I live in a sleepy little town that qualifies as a city. There are certain criteria you have to meet in order to be a city, and
Galway’s status as a city has always been debatable. Nevertheless, it is historically known as ‘the City of the Tribes’, and if you happen to be around Eyre Square, in the heart of the city, at around say 3a.m, you may spot various tribes engage in combat outside Supermacs ( a Galwegian fast food outlet specialising in contemporary Irish culinary delights).
But city or nay, most people have heard about
Galway. There’s the races, who hasn’t been to the races? Then there’s the Arts Festival; there’s Cuirt, the international festival of literature; Baboro is a festival for kids; there are at least two Oyster festivals with a film Fleadh thrown in somewhere in the middle.
More recently there was the Volvo Ocean Race and on foot of that there have been a good few boat festivals attracting polo shirted men in deck shoes accompanied by leggy blondes with an attitude. And there doesn’t even have to be a festival for the place to fill up in the summer months. You always know the tourists: sensible raincoats, aran sweaters, expensive cameras and a stressed out frown brought on by the price of Guinness and a bowl of chowder. They call Galway ‘Gallaway’ if they’re European, whilst Americans pronounce the ‘gal’ in Galway as if it was the
Galway gal and not gal as in gallstones.
So in other words, I live in a so called city that has been taken over by festivals or tourists for most of the year. The thing is, though, this place really only comes to life around late September, when the rest of the world goes home and
Galway turns back into a little town again. The rain doesn’t get any worse than it is during the summer months, but you don’t feel cheated anymore, because although the weather is more or less shit all year round, the calendar is telling you that it’s ok to light the fire and order pizza. You can watch telly without having that guilty feeling that you should be at the launch of some book or play or film and if you do go out the pubs start offering alternatives to Irish dancing, Irish music and traditional Irish shows that traditional Irish people wouldn’t ever set foot in.

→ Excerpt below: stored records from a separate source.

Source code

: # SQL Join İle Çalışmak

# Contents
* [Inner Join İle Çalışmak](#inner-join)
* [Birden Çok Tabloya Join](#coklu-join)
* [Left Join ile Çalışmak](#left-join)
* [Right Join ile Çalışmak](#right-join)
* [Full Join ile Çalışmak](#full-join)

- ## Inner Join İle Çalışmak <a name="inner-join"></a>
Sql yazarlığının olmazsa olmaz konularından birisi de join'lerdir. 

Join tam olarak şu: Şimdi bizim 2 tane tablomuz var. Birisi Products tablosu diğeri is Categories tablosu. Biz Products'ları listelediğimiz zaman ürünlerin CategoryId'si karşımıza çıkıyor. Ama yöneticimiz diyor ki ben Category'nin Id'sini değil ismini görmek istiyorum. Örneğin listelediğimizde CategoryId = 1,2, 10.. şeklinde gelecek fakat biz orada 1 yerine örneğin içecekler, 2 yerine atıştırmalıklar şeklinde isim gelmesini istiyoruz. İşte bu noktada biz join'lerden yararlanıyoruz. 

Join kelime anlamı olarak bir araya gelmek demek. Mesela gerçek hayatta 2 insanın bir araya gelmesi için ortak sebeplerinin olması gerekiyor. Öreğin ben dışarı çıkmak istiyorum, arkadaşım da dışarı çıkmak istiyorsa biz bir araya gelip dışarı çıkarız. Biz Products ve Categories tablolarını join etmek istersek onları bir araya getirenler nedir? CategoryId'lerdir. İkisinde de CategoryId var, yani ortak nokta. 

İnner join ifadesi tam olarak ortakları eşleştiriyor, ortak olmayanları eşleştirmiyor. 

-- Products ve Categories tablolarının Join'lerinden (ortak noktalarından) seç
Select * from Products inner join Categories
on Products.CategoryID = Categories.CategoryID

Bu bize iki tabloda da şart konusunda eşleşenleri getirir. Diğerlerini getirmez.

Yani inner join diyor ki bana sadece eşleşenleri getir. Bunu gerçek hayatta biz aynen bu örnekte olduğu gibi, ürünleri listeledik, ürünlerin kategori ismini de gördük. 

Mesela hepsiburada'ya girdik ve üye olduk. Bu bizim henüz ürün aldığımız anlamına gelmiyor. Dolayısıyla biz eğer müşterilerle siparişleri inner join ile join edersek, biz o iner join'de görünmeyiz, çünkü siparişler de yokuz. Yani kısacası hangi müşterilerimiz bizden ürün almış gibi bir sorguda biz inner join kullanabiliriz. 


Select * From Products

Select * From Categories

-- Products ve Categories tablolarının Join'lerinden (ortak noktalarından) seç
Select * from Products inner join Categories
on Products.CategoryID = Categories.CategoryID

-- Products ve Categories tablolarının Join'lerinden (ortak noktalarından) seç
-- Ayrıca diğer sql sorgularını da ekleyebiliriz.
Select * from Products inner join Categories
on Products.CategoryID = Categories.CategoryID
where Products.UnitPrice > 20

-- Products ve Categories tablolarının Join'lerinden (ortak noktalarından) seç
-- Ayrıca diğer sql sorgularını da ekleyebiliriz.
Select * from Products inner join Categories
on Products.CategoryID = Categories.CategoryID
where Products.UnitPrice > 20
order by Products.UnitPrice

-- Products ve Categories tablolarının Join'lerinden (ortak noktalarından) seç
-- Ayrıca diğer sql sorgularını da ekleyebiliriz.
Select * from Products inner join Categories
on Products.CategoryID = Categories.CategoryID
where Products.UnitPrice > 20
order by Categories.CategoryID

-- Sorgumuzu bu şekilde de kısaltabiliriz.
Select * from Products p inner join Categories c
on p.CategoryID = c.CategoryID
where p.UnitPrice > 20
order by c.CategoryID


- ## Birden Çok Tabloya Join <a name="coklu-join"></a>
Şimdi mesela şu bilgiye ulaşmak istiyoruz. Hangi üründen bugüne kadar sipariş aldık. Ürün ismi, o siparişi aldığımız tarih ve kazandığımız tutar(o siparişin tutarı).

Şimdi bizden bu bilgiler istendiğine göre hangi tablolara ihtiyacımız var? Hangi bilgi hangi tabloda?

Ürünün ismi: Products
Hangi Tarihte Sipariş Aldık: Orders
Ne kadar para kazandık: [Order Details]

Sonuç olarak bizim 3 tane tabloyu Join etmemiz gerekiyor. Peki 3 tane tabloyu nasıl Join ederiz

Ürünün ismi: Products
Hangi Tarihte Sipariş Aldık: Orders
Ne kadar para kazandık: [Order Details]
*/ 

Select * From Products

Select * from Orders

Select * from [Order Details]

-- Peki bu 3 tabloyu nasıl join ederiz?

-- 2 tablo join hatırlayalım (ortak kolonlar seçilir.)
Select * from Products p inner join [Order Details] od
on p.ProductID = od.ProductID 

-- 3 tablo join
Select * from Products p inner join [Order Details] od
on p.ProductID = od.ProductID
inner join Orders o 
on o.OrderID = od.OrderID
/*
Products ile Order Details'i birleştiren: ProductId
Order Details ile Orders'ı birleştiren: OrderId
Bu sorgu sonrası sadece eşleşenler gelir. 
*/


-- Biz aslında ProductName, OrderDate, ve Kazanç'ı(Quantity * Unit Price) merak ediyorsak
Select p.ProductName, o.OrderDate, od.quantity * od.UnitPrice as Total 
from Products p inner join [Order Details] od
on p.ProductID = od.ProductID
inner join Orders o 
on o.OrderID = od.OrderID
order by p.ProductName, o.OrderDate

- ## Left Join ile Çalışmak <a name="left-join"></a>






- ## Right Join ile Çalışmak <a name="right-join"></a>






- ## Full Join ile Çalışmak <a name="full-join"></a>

That’s why today was a good day in
Galway. It was pissing rain and not a raincoat in sight, there wasn’t a queue for the ATM, everyone was in bad form and the general consensus was that really, what else could our leader have done here last week but get pissed and make an eejit of himself on national radio? It just made me ask that question again, are we a town or a city? Then I remembered that KFC recently opened in Galway and that it costs €2.50 an hour to park in town. There’s a place near the docks that sells Japanese food and a transvestite works in the hairdressers on the main street. So yeah, that’s it really, isn’t it? City. Definitely a city.